_Plain-text document sources_:
•••••

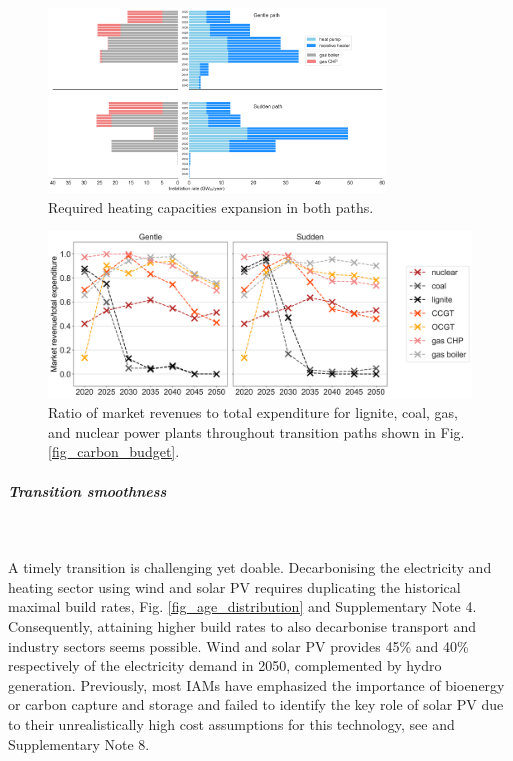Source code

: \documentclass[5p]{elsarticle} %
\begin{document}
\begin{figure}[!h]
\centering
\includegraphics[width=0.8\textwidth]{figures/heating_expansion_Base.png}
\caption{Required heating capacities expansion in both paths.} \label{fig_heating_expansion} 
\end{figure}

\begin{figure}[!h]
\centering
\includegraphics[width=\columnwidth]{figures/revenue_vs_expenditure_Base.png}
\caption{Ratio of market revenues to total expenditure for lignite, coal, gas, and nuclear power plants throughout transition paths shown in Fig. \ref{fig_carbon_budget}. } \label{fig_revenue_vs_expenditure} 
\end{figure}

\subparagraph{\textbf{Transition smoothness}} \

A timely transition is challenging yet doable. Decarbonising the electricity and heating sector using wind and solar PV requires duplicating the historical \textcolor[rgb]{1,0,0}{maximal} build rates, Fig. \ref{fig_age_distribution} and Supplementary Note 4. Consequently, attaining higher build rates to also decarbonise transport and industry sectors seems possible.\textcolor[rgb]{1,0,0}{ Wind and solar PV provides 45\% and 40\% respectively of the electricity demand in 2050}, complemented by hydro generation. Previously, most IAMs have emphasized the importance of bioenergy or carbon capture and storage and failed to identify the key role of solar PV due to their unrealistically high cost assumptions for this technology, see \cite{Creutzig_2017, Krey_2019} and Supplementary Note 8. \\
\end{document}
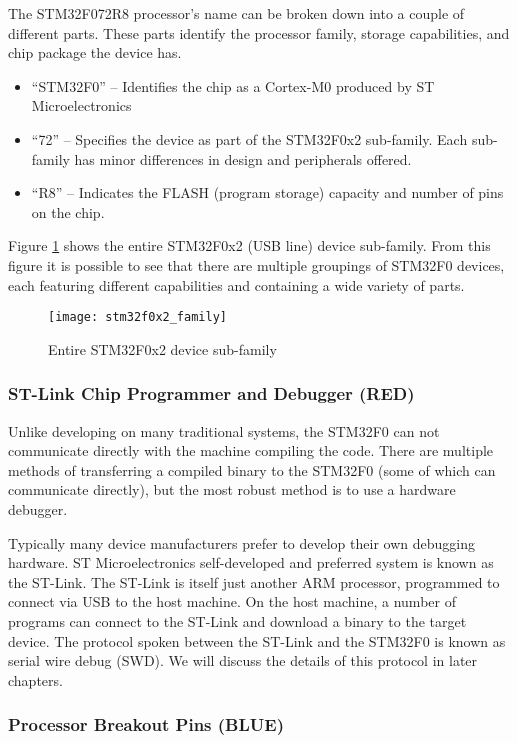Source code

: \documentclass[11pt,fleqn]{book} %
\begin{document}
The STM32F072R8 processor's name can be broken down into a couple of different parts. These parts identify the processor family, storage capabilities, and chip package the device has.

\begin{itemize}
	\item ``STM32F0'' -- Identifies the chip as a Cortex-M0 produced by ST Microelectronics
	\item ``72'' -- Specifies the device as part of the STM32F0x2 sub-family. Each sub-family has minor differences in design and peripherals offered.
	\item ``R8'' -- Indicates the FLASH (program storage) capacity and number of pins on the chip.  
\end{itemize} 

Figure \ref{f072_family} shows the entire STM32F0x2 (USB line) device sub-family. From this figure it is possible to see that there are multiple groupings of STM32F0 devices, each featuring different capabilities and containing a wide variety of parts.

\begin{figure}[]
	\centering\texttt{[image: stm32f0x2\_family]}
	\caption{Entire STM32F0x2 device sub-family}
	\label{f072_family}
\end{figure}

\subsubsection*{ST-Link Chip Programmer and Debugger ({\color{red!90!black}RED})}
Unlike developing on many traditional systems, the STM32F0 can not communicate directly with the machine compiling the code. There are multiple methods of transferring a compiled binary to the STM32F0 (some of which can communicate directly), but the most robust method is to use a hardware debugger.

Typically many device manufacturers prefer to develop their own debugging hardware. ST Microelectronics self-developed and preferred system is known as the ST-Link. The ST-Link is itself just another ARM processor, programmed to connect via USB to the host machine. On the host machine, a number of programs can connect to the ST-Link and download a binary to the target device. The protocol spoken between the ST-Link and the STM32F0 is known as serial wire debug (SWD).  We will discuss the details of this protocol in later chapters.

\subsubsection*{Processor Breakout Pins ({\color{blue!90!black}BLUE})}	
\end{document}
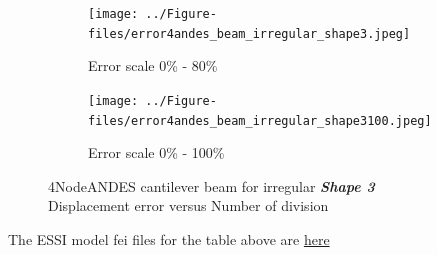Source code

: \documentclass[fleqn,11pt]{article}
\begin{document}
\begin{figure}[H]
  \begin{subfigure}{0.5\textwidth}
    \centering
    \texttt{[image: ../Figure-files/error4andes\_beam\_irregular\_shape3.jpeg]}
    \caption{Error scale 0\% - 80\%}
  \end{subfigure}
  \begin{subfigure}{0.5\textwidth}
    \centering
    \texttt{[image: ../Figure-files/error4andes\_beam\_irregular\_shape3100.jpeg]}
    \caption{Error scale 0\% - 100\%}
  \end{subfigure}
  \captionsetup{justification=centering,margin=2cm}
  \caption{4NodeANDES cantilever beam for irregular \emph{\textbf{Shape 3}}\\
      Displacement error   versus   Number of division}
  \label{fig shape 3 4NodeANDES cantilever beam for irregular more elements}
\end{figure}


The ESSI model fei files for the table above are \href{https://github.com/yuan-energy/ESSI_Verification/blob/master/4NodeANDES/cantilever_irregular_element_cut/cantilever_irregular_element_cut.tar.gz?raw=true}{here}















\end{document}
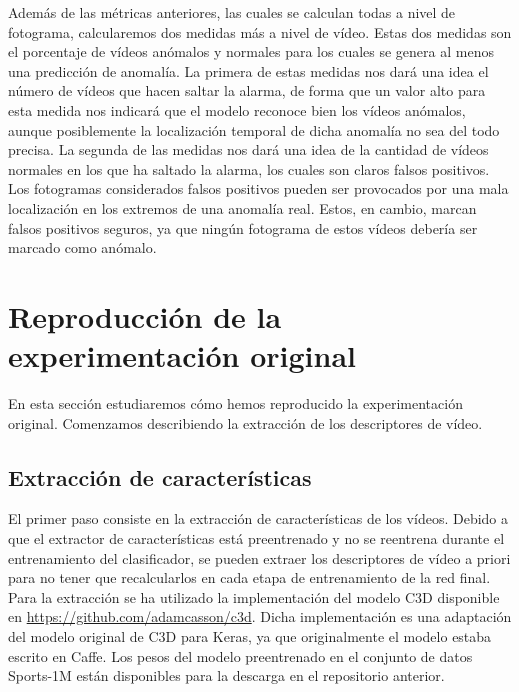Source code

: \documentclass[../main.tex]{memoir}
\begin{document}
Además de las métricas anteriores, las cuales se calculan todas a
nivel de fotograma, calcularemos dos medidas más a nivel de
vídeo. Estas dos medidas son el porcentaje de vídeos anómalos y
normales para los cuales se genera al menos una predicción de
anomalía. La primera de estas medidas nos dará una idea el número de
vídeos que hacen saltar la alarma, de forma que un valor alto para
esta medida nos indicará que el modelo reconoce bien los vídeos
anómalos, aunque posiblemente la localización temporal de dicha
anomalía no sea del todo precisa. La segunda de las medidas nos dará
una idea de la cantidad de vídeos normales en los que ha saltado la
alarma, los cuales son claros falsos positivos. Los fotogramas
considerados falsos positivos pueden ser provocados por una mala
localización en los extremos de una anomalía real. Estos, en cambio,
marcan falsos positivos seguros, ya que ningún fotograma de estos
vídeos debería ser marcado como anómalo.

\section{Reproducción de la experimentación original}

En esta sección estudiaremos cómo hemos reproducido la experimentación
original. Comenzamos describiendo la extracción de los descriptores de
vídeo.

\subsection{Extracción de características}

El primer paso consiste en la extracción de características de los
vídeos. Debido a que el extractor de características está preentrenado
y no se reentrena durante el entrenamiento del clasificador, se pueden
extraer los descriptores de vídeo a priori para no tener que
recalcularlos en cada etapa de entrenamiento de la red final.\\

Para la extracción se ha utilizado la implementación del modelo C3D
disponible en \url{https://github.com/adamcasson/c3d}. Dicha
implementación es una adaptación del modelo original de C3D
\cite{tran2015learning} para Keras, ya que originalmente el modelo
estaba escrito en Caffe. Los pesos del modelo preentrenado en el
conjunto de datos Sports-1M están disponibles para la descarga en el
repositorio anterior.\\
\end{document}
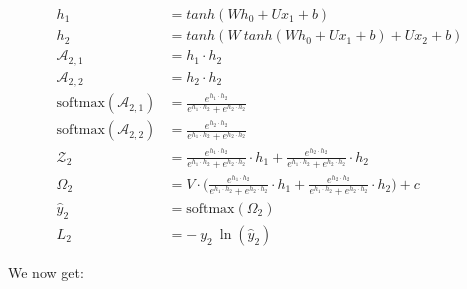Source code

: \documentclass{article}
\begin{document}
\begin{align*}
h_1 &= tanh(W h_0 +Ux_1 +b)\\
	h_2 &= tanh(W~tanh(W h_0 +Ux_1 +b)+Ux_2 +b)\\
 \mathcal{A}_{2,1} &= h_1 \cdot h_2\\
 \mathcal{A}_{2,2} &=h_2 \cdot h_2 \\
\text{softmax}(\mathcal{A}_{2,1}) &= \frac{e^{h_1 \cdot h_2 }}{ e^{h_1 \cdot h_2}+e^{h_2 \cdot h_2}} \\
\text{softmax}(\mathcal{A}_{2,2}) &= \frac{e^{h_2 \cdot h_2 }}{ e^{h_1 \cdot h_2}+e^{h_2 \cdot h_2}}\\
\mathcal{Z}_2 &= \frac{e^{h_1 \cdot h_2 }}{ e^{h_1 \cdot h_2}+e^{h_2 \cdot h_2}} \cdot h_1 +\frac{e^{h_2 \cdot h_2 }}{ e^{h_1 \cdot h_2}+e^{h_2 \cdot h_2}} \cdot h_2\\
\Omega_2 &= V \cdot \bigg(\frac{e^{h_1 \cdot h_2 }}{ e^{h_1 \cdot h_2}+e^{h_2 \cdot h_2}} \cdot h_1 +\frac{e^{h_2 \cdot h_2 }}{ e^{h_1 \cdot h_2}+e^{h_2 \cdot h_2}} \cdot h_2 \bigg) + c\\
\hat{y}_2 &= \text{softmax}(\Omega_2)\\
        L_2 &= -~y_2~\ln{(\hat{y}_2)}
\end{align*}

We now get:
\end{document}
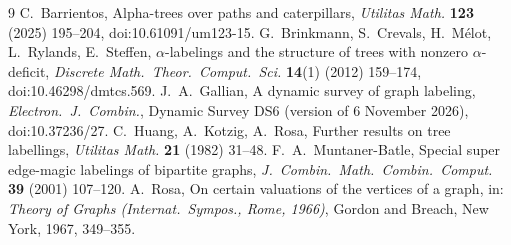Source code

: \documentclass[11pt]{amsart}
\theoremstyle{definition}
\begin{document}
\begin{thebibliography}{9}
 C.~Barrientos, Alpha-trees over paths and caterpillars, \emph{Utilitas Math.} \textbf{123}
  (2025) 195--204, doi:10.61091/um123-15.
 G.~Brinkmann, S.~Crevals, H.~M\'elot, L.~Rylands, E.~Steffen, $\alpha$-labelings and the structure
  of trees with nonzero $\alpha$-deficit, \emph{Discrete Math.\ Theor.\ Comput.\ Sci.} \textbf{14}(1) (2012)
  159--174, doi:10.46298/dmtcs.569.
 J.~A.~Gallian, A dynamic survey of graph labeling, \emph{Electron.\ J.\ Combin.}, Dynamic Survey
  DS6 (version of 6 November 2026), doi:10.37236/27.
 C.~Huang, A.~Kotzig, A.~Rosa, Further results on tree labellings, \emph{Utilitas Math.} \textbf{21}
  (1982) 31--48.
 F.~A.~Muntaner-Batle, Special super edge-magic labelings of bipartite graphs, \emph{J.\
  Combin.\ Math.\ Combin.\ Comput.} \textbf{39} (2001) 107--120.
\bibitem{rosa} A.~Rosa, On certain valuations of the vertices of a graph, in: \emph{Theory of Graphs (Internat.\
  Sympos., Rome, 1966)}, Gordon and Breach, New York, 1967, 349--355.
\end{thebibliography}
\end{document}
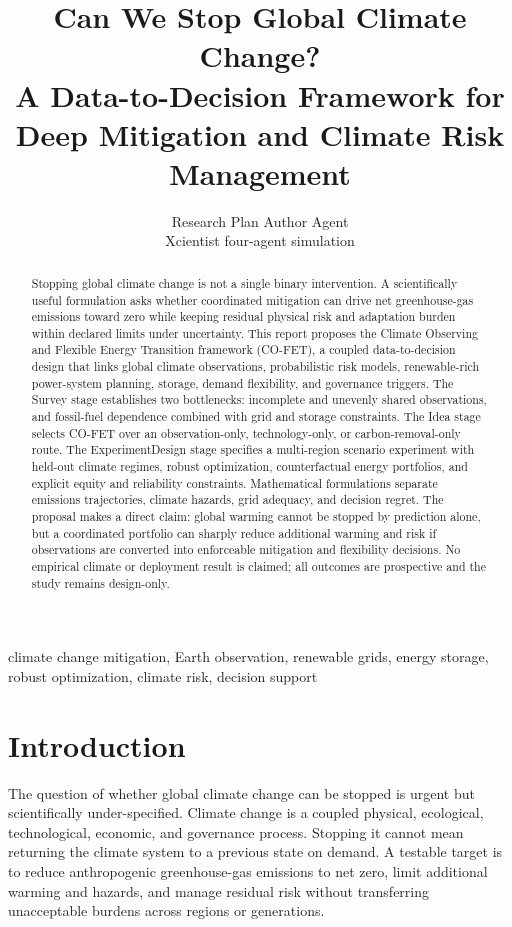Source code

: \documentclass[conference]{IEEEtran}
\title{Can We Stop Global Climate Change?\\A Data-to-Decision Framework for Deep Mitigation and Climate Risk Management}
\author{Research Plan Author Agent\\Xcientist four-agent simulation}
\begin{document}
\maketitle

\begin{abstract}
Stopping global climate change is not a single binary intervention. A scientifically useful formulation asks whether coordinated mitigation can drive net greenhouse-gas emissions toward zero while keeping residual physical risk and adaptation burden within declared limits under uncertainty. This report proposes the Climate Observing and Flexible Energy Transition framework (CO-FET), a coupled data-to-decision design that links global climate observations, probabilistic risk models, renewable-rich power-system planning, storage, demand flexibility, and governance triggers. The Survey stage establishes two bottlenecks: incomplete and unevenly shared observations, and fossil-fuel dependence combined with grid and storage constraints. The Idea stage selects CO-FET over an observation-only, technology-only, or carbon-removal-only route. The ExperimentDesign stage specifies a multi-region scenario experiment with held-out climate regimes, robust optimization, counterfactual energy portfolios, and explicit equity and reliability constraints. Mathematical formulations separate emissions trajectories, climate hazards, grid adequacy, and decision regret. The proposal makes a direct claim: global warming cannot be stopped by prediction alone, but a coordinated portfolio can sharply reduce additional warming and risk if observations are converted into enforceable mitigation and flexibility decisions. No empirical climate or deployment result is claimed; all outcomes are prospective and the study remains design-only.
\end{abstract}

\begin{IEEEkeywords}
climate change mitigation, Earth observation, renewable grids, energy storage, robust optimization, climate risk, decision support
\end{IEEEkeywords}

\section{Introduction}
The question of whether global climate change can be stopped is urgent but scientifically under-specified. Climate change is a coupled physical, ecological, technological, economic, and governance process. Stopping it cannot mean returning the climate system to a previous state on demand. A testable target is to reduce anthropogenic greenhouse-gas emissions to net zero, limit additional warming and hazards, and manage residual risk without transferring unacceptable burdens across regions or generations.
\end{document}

•••••

_INSTRUCTIONS FOR THE TASK_: Give the number of lines in the data that contain the string "positivos", and nothing else.

_TASK ANSWER_: 3